The best-known players in both retail and healthcare have one thing in common – they’re huge. Amazon and Wal-Mart in retail, United HealthGroup, Aetna and others in healthcare dominate in customer volume, market share and revenue.

Huge established firms already have access to years of data on millions of customers. They also have teams of programmers and developers at the ready, working to deploy technology to increase market share, and share of wallet among their existing customers.

Imagine as wearable tech in the contact center melds with customers’ wearable devices to create essentially face-to-face, personalized interactions. Already, Amazon’s Mayday service allows its customers to see the customer service agent they’re dealing with, using their Kindle Fire HDX, and wearable technology allows the agent and their manager to collaborate to deliver the best experience.

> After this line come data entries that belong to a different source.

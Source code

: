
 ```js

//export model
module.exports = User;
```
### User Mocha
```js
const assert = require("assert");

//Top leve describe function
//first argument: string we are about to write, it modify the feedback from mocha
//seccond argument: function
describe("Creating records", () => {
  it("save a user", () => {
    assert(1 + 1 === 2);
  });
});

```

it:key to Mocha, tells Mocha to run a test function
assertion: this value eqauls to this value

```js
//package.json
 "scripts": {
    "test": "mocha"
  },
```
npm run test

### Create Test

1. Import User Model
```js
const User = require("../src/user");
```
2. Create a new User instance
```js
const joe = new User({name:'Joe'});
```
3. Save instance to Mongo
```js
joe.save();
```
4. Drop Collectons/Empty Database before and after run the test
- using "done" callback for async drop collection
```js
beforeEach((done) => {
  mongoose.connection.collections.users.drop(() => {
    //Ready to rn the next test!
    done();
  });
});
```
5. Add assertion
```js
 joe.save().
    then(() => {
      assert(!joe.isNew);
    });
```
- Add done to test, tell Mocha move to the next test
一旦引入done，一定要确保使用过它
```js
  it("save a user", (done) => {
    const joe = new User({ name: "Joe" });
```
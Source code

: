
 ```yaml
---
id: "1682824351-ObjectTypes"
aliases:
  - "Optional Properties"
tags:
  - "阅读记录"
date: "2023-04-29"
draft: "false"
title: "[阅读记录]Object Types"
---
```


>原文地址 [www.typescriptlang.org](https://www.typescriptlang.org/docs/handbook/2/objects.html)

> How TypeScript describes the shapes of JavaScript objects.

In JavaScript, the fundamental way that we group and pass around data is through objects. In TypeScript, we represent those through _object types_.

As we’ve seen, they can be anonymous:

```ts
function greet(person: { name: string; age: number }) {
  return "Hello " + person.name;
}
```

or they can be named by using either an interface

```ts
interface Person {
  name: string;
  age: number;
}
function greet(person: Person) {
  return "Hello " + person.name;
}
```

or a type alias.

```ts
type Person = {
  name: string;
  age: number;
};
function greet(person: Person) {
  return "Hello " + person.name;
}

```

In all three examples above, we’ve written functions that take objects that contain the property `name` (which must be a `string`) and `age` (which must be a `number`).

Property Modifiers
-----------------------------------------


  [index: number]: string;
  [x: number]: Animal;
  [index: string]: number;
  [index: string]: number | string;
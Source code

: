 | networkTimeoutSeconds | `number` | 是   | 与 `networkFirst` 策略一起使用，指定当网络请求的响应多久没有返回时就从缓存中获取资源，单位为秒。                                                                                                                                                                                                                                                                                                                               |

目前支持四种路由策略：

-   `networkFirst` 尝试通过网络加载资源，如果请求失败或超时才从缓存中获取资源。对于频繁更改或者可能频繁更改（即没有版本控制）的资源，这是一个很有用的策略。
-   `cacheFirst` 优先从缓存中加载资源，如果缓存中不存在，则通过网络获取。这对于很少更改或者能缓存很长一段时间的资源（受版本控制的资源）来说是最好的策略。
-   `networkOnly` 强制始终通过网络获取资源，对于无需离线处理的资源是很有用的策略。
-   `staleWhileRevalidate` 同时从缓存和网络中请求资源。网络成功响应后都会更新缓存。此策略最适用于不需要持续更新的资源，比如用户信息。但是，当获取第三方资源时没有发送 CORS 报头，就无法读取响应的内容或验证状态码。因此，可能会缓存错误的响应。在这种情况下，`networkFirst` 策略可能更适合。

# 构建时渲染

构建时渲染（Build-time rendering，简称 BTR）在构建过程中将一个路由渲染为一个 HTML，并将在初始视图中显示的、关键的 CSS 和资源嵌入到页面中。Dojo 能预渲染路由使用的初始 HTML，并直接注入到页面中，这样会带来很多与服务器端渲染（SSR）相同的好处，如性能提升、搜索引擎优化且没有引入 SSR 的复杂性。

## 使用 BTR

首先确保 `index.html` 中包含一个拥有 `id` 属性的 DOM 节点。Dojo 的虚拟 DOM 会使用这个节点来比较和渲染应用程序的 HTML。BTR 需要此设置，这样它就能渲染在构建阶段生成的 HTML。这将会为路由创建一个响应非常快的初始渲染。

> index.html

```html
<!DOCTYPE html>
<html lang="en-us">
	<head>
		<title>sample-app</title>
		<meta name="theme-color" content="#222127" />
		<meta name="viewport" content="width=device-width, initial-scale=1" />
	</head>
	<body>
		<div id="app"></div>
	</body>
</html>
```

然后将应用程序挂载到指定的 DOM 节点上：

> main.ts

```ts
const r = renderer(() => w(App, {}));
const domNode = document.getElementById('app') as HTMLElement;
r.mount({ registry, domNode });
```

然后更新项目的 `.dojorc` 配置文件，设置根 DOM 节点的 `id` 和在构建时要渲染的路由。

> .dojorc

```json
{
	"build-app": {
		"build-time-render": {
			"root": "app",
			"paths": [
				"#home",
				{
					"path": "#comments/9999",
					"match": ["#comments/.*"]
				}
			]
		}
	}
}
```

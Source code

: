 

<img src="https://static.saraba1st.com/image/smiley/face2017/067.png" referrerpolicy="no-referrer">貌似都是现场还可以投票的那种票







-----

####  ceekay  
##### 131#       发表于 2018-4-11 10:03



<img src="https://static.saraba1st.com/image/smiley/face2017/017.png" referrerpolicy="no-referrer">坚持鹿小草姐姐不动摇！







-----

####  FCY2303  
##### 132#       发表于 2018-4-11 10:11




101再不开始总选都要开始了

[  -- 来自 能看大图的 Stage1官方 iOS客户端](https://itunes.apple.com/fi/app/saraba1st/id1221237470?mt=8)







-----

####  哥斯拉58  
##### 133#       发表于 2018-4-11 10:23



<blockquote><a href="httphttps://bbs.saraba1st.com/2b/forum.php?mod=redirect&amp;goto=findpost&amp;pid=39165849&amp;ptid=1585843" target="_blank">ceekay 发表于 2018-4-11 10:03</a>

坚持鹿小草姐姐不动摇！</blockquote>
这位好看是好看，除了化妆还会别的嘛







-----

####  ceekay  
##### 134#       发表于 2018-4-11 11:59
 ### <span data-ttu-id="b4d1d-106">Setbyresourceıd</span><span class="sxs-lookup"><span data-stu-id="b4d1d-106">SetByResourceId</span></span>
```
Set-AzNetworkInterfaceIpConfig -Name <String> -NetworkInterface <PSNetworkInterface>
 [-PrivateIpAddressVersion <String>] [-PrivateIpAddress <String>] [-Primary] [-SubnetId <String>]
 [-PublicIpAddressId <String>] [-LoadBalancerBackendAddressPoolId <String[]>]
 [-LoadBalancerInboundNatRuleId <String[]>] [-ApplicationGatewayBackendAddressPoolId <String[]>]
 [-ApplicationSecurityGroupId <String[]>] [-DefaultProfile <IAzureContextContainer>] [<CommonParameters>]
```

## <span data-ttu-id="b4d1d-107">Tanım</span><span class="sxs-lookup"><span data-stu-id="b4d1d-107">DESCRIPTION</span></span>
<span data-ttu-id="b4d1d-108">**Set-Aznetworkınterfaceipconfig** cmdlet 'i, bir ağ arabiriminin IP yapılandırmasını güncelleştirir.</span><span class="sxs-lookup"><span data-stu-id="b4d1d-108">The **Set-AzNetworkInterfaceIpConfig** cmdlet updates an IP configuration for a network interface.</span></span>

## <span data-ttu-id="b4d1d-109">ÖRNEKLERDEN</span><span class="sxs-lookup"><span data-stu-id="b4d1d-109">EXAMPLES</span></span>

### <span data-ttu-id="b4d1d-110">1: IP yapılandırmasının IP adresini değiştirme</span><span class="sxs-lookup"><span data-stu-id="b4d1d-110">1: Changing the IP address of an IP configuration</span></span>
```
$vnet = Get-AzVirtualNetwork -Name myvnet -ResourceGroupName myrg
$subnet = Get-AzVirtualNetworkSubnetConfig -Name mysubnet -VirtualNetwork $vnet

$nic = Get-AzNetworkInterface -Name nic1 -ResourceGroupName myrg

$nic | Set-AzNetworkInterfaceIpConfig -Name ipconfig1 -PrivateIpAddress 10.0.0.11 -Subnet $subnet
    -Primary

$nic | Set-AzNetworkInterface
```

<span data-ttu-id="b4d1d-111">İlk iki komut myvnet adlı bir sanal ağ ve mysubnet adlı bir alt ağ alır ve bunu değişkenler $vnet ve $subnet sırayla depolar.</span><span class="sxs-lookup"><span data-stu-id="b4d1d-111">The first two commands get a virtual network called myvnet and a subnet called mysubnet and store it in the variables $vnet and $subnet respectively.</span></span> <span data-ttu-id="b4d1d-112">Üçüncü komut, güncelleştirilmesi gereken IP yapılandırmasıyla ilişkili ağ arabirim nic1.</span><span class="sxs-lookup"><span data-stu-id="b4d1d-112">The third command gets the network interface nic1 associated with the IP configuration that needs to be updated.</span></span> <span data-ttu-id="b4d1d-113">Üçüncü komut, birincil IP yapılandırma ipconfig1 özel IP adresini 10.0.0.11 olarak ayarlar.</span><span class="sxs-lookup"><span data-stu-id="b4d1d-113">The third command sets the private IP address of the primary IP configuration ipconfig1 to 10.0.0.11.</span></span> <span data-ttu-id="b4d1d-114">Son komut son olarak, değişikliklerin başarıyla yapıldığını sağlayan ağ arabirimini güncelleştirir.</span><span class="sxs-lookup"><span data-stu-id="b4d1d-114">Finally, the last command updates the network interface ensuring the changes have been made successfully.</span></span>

Google’s “Glass for Work” program has helped design ways of using its Google Glass in customer service, so that it enables agents to deliver more personalized service by accessing customer data without being glued to their desktop.

In the modern world of big data and mobile technology, it’s easy to understand how wearable technology may become less of a stand-alone technology and more integrated into the customer experience of larger companies. Not that entrepreneurial innovation won’t play a role in bringing great new ideas and more radical technologies to market. It’s just that bigger companies may already be comfortable enough with the concept of wearables that they’ll be looking to differentiate from their competition through acquisition.

Though the technology continues to develop and mature, one thing’s for sure – with the reams of data generated by embedded sensors and devices, and the personalized and often hands-free experience that devices can provide, wearables has only just begun to revolutionize the customer experience.